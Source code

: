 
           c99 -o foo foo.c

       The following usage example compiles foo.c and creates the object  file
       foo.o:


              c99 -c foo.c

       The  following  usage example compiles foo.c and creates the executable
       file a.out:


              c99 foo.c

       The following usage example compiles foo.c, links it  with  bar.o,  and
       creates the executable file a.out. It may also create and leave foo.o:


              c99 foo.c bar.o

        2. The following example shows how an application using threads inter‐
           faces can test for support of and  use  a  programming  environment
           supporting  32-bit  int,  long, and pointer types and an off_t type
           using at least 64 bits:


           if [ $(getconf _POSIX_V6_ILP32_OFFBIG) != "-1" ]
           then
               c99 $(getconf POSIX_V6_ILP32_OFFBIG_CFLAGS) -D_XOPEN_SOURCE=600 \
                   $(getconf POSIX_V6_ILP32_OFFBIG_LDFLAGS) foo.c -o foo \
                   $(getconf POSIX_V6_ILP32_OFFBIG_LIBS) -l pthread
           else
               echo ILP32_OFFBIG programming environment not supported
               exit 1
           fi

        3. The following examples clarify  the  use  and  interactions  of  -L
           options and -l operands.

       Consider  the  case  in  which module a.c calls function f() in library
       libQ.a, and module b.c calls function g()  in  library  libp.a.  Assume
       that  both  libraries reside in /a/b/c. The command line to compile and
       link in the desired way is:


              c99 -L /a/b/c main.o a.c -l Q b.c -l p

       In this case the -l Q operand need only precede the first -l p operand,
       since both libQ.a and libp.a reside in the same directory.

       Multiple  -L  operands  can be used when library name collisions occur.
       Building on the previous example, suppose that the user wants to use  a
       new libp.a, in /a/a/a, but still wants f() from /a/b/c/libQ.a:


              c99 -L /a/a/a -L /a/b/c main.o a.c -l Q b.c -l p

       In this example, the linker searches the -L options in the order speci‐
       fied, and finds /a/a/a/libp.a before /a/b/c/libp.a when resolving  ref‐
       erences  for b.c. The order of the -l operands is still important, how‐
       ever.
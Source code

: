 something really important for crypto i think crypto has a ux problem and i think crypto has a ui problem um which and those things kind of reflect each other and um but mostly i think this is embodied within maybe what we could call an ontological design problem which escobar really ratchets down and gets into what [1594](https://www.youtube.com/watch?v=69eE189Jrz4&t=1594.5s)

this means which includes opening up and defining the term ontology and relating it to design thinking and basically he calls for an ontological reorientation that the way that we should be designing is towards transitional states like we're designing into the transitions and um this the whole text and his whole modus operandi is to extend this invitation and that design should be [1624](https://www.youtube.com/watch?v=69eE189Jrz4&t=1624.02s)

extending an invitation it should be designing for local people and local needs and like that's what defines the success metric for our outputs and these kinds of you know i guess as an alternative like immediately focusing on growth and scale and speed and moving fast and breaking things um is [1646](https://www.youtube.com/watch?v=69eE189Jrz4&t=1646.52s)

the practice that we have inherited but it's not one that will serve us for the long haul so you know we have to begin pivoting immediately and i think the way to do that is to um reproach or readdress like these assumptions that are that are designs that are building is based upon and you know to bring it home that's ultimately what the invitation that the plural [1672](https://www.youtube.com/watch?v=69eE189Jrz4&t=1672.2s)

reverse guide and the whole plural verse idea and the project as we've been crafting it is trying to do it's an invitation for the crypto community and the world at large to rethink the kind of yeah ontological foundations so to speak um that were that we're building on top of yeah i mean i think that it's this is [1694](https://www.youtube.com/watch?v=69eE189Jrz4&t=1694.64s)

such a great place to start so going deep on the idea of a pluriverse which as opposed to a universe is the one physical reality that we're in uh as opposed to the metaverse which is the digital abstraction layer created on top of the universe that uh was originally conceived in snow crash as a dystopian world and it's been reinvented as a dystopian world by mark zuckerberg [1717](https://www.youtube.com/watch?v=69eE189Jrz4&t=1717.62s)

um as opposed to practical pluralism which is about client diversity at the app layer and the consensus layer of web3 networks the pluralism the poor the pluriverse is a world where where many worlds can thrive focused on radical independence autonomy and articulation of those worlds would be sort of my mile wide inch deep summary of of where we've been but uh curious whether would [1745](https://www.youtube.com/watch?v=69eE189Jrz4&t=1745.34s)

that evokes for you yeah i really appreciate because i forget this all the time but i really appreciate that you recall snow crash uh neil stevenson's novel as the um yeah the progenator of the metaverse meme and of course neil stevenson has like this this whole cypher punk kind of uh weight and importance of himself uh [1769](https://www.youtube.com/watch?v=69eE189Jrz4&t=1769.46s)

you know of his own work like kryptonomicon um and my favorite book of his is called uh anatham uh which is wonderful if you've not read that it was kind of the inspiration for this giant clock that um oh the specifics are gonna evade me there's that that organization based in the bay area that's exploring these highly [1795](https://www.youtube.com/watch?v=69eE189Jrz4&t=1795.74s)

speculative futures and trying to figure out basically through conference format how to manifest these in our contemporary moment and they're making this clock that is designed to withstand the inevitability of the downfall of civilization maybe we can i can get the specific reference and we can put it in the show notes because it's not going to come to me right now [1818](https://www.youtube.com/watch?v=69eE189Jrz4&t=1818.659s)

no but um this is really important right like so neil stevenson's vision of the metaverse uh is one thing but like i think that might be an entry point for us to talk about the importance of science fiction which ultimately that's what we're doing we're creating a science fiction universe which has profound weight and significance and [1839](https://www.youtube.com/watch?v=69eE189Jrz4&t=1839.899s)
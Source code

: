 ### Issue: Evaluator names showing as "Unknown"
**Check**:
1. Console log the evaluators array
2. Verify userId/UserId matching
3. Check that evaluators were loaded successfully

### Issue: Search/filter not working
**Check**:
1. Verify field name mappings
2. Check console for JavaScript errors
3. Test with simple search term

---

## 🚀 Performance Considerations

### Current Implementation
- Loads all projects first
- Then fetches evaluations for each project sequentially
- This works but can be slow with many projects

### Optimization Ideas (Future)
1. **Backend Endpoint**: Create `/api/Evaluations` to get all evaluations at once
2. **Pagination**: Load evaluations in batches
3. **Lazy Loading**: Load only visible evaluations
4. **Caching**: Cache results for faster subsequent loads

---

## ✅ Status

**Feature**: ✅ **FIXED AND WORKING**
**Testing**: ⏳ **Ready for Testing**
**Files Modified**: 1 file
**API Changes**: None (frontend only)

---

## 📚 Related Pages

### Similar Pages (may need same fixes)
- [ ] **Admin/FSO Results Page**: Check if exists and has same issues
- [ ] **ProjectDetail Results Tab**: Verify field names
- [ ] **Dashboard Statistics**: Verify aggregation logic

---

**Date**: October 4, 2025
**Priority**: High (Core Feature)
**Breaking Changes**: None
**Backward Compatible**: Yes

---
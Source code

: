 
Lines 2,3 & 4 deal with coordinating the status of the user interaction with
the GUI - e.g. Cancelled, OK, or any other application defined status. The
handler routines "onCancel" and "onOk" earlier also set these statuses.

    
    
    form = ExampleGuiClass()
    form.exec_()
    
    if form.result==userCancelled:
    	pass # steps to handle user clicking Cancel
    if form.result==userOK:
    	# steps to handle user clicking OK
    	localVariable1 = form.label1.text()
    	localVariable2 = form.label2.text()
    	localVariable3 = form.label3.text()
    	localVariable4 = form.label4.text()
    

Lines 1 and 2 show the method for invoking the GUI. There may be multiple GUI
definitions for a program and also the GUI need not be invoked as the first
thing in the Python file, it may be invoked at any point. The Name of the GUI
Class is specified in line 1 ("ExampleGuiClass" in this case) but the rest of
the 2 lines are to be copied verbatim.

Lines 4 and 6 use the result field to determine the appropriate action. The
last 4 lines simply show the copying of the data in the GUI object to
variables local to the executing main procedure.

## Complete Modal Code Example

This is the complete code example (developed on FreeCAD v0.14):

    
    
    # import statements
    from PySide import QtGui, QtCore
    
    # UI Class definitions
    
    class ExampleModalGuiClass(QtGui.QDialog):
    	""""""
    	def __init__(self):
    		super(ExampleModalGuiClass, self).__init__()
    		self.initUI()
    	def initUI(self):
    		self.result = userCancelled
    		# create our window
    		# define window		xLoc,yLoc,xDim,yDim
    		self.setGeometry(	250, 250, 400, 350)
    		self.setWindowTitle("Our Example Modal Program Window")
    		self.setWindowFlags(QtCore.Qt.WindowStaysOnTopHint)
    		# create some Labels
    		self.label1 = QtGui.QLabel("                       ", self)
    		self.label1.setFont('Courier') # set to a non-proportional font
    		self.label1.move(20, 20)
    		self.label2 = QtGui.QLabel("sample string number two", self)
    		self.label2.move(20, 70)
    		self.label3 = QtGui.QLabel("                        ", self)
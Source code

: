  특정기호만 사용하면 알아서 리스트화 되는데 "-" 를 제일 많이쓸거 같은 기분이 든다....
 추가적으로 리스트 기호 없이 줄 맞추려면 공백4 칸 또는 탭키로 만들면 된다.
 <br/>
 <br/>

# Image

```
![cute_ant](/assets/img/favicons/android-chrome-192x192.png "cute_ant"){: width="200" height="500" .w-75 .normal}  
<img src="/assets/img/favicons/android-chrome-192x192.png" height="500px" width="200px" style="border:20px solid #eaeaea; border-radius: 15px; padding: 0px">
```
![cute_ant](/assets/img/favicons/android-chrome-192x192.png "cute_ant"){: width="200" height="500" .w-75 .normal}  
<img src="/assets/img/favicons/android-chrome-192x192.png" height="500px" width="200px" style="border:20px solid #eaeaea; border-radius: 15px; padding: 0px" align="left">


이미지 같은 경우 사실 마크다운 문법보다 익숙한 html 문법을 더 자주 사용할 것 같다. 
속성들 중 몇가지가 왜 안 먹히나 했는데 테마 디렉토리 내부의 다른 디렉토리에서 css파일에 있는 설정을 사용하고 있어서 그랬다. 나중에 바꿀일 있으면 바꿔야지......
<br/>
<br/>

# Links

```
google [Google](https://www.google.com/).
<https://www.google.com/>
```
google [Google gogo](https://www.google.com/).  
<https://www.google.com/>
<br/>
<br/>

# [Task goal]
Every line from the line containing "- This works" through the line containing "localVariable2 = form.label2.text()" in the records above must be retyped exactly. Leave out the rest.

# [Output of the exercise]
- This works but can be slow with many projects

### Optimization Ideas (Future)
1. **Backend Endpoint**: Create `/api/Evaluations` to get all evaluations at once
2. **Pagination**: Load evaluations in batches
3. **Lazy Loading**: Load only visible evaluations
4. **Caching**: Cache results for faster subsequent loads

---

## ✅ Status

**Feature**: ✅ **FIXED AND WORKING**
**Testing**: ⏳ **Ready for Testing**
**Files Modified**: 1 file
**API Changes**: None (frontend only)

---

## 📚 Related Pages

### Similar Pages (may need same fixes)
- [ ] **Admin/FSO Results Page**: Check if exists and has same issues
- [ ] **ProjectDetail Results Tab**: Verify field names
- [ ] **Dashboard Statistics**: Verify aggregation logic

---

**Date**: October 4, 2025
**Priority**: High (Core Feature)
**Breaking Changes**: None
**Backward Compatible**: Yes

---
Source code

: 
Lines 2,3 & 4 deal with coordinating the status of the user interaction with
the GUI - e.g. Cancelled, OK, or any other application defined status. The
handler routines "onCancel" and "onOk" earlier also set these statuses.

    
    
    form = ExampleGuiClass()
    form.exec_()
    
    if form.result==userCancelled:
    	pass # steps to handle user clicking Cancel
    if form.result==userOK:
    	# steps to handle user clicking OK
    	localVariable1 = form.label1.text()
    	localVariable2 = form.label2.text()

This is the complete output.